(SUPPLIED DATA)
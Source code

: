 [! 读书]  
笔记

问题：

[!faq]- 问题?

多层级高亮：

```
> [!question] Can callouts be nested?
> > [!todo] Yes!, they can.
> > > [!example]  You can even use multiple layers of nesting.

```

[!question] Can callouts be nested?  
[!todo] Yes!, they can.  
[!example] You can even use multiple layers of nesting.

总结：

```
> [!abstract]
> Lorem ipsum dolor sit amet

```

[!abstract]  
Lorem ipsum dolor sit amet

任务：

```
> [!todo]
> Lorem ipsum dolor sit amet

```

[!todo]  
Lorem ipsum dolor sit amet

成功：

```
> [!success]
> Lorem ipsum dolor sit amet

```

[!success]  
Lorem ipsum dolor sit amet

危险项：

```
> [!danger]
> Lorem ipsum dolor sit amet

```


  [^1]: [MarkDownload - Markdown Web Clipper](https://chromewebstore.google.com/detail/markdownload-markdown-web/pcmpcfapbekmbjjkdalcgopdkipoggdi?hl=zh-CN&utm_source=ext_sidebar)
(End SUPPLIED DATA)
→ DIRECTIONS FOR THIS TASK
Gather every line from the entries above where the word "example" appears, and copy them.

→ COMPLETED EXERCISE
> > > [!example]  You can even use multiple layers of nesting.
[!example] You can even use multiple layers of nesting.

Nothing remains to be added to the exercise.